Claro, puede argumentarse que la visión contraria tampoco cede. Con razón señalará alguno de mis comentaristas críticos (a quienes agradezco la lealtad de su lectura) que, en cinco años de escribir aquí, tampoco he cambiado mi perspectiva sobre el elitismo, sobre el racismo, sobre la inutilidad del Ejército, sobre la urgencia de invertir más en educación y sobre otros temas así, por más que me apremian a hacerlo con sus argumentos, anotando cada columna en que vuelvo, necio, a mis ideas.

Tienen razón. Visto por las formas y tomando apenas como ejemplo a algunos columnistas de Plaza Pública, tan testaruda es Iduvina Hernández en denunciar a los militares implicados en crímenes de guerra como lo es Ricardo Méndez Ruiz en defenderlos. Tan insistente es Ricardo Barrientos en pedir la consolidación del marco fiscal como Jorge Jacobs en exigir con urgencia el desmantelamiento definitivo de los impuestos progresivos. Tan necio soy yo en achacar responsabilidad y cobardía a una élite elitista como insistentes las plumas de la Sociedad de Plumas en ver en ella solo virtud.

Tienen razón, salvo por una importante calificación, un detalle clave. Mientras lo mío y lo de otros como yo es pedir una y otra vez el cambio, lo de aquellos es pedir una y otra vez que aquí no cambie nada. Sí, lo nuestro es la testaruda insistencia en que cada uno podamos reclamar lo propio —identidad, idioma, derechos, respeto, oportunidades—, así seamos mujeres u hombres, indígenas o mestizos, jóvenes o viejos, pobres o ricos, creyentes o ateos, homo- o heterosexuales, o cualquier otra cosa, por igual y en nuestros propios términos.

Lo de ellos es la obcecada apuesta a que el dinero es solo de quien lo arrebató primero, al derecho solo de quien ya lo tiene, al idioma solo de quien ya controla la educación, al poder solo de quien lo ejerció con más violencia y a las creencias solo de quien tenía la autoridad antes de que encontráramos que la ciencia lo explica todo mejor.

Es allí, en el fondo —no en las formas del argumento o en las estrategias del debate—, donde está el problema. Es un asunto de ética, no de perspectiva o de método. Los más conservadores suelen insistir con tozudez en la sacralidad de la propiedad privada —el control sobre lo propio— como derecho inalienable. Pero, extrañamente, ese reconocimiento a la propiedad privada y al control sobre lo propio no parecieran otorgarlo a la propia racionalidad, al propio idioma, a la propia identidad, cultura y dignidad y a las propias oportunidades de los demás.
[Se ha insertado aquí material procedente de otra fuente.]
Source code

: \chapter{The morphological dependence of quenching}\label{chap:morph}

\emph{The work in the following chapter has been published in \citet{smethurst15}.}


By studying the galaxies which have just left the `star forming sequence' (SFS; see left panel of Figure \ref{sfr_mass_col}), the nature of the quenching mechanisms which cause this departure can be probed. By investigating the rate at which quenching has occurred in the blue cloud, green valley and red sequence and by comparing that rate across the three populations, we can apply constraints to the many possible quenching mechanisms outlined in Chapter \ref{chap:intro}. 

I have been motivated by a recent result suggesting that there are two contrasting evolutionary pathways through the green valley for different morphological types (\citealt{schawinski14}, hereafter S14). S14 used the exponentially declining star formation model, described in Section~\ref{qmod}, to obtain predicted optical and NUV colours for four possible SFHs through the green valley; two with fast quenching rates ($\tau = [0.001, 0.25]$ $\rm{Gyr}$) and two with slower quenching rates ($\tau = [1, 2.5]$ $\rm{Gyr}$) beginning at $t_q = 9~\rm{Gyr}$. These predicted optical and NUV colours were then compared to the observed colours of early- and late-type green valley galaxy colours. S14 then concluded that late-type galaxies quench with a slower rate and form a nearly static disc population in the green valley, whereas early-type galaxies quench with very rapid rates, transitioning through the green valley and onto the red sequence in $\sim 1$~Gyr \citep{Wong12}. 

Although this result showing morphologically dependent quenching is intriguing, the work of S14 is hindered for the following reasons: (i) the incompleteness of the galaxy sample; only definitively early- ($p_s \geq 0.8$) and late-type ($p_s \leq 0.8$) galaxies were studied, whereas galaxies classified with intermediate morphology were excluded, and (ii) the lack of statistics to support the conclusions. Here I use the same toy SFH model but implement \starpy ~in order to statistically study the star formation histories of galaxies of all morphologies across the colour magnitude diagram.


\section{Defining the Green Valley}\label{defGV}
Obcecados los dos, sí. Necios ambos, también. Pero, mientras algunos se atrincheran en negar al resto de la sociedad aquello de lo que ya gozan ellos mismos, otros nos atrincheramos en exigir que a cada uno se le respete, se le valore en sí mismo, se le reconozcan las oportunidades que nosotros, hijos del privilegio, ya tuvimos y seguimos teniendo.

Importa, y mucho, distinguir, por un lado, el uso persistente de los argumentos y, por el otro, el contenido de los argumentos en sí. Importa porque los reaccionarios más audaces hacen sofismas, reclaman para sí el manto de la lealtad a las viejas costumbres cuando les conviene. Pero denuncian llamando obcecados a quienes señalan que aquí esas viejas costumbres no nos han traído sino pobreza, ineficiencia, exclusión, dolor y muerte.

A veces querremos conservar las cosas que tenemos por buenas. Sin embargo, al ver la tradición de esta sociedad en que vivimos, la penuria que causa a tantos, la mala vida que nos da aun a los que estamos mejor, incluso a esos mismos que abogan por seguir igual, ¿cómo no hacernos los más tercos e insistentes abogados del cambio?